All day I torted, filled, stacked and buttercreamed cakes. After all 4 cakes chilled out in the fridge I started covering them in fondant. At the end of July in Nevada (where it’s drier than a sawdust sandwich) working with fondant is tricky because it dries and cracks really easily, especially on 95* days. Each cake I covered in fondant, I set aside on the counter because once you put fondant in the fridge it hardens into an impenetrable force field that just laughs at cake knives.

Did I mention it was 95*? And that I don’t have air conditioning? And since my internal thermostat has decided that 95* is perfectly comfortable, I didn’t notice how hot it was in the house.

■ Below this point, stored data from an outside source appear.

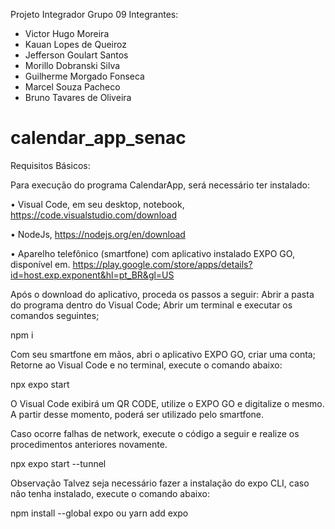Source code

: Projeto Integrador Grupo 09
  Integrantes:

* Victor Hugo Moreira
* Kauan Lopes de Queiroz
* Jefferson Goulart Santos
* Morillo Dobranski Silva
* Guilherme Morgado Fonseca
* Marcel Souza Pacheco
* Bruno Tavares de Oliveira


# calendar_app_senac

Requisitos Básicos:

Para execução do programa CalendarApp, será necessário ter instalado:

• Visual Code, em seu desktop, notebook, https://code.visualstudio.com/download

• NodeJs, https://nodejs.org/en/download

• Aparelho telefônico (smartfone) com aplicativo instalado EXPO GO, disponível em. https://play.google.com/store/apps/details?id=host.exp.exponent&hl=pt_BR&gl=US

Após o download do aplicativo, proceda os passos a seguir: Abrir a pasta do programa dentro do Visual Code; Abrir um terminal e executar os comandos seguintes;

npm i

Com seu smartfone em mãos, abri o aplicativo EXPO GO, criar uma conta; Retorne ao Visual Code e no terminal, execute o comando abaixo:

npx expo start

O Visual Code exibirá um QR CODE, utilize o EXPO GO e digitalize o mesmo. A partir desse momento, poderá ser utilizado pelo smartfone.

Caso ocorre falhas de network, execute o código a seguir e realize os procedimentos anteriores novamente.

npx expo start --tunnel


Observação
Talvez seja necessário fazer a instalação do expo CLI, caso não tenha instalado, execute o comando abaixo:

npm install --global expo ou yarn add expo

The buttercream under the fondant started to melt. My perfect (ok, almost perfect) layers now sported more ripples than a shar-pei as the fondant sagged and slid down the sides of the cakes.

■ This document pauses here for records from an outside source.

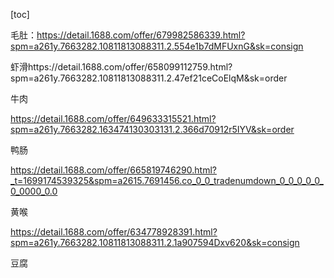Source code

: [toc]

毛肚：https://detail.1688.com/offer/679982586339.html?spm=a261y.7663282.10811813088311.2.554e1b7dMFUxnG&sk=consign



虾滑https://detail.1688.com/offer/658099112759.html?spm=a261y.7663282.10811813088311.2.47ef21ceCoElqM&sk=order



牛肉

https://detail.1688.com/offer/649633315521.html?spm=a261y.7663282.163474130303131.2.366d70912r5IYV&sk=order



鸭肠

https://detail.1688.com/offer/665819746290.html?_t=1699174539325&spm=a2615.7691456.co_0_0_tradenumdown_0_0_0_0_0_0_0000_0.0



黄喉

https://detail.1688.com/offer/634778928391.html?spm=a261y.7663282.10811813088311.2.1a907594Dxv620&sk=consign

豆腐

*cue meltdown that included pronouncements of NEVER AGAIN and I’M GETTING RID OF ALL MY CAKE STUFF” and much hand wringing*

Crashing and burning in front of a hundred people is not on my Life List.

Pam and I devised Plan B. I would go get yards and yards of sheer organza and tie it around the cakes to cover the ripples, because I definitely couldn’t take it like it was, and I just as definitely couldn’t show up empty handed. It was a wedding – there must be cake! And it must! not! suck! It would still be pretty, but it wouldn’t be what I had envisioned for this cake.

About 4:30 the next morning I decided that was bullshit and cheating and fuck me sideways if I’ll be beat by a cake and cranky-ass fondant. I carefully peeled the wrinkled, bubbled and cracked fondant off of every one of those cakes. I buttercreamed each one again and chucked them in the fridge. I was at the store when it opened to get more fondant, and I re-covered those cakes and slapped them in the fridge again as fast as I could because hard fondant was infinitely better than melted cakes.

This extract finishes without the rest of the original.